The answer must consist of each line below that contains the word "username", copied in full.

=== Data shown ===

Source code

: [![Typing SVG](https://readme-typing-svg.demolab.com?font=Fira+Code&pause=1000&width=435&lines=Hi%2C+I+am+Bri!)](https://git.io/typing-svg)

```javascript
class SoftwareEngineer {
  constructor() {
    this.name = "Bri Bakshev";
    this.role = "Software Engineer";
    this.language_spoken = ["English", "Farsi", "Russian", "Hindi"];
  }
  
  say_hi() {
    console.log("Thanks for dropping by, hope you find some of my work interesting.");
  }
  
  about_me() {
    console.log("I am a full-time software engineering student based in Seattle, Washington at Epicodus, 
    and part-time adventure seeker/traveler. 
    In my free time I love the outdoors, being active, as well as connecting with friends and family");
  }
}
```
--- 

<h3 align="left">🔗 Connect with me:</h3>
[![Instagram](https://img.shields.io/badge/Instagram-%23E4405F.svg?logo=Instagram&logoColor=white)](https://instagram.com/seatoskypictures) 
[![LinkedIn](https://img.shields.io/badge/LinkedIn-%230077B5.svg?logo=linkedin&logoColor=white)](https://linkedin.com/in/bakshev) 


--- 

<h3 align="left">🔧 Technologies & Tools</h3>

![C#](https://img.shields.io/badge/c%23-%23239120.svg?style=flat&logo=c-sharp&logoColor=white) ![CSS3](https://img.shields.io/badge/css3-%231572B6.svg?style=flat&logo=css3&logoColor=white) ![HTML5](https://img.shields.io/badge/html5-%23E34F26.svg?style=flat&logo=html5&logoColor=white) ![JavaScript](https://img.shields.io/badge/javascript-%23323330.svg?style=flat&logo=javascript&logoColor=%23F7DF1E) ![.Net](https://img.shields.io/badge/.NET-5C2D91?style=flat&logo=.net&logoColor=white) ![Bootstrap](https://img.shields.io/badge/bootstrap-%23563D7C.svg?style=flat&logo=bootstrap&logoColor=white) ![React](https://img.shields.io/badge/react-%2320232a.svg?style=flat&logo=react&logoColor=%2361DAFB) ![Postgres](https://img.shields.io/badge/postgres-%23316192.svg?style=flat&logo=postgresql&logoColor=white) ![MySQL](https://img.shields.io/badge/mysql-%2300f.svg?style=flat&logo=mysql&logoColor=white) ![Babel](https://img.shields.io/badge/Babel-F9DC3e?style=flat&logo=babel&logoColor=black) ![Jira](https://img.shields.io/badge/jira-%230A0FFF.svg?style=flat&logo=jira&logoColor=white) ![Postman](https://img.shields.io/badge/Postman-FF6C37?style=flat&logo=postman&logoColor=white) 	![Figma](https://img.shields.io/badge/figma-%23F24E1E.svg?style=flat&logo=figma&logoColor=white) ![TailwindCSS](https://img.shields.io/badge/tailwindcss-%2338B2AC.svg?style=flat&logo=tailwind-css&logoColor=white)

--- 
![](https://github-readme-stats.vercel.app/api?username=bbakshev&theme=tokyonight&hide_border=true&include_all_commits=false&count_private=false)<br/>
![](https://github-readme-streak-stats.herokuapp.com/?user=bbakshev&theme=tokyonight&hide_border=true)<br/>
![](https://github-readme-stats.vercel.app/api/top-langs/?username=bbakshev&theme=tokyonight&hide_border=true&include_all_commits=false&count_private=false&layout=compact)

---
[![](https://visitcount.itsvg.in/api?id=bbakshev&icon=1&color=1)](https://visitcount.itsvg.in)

===
=== Data shown ===

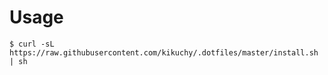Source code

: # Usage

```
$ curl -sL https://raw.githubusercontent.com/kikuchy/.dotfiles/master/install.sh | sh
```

===

Task response ▸
![](https://github-readme-stats.vercel.app/api?username=bbakshev&theme=tokyonight&hide_border=true&include_all_commits=false&count_private=false)<br/>
![](https://github-readme-stats.vercel.app/api/top-langs/?username=bbakshev&theme=tokyonight&hide_border=true&include_all_commits=false&count_private=false&layout=compact)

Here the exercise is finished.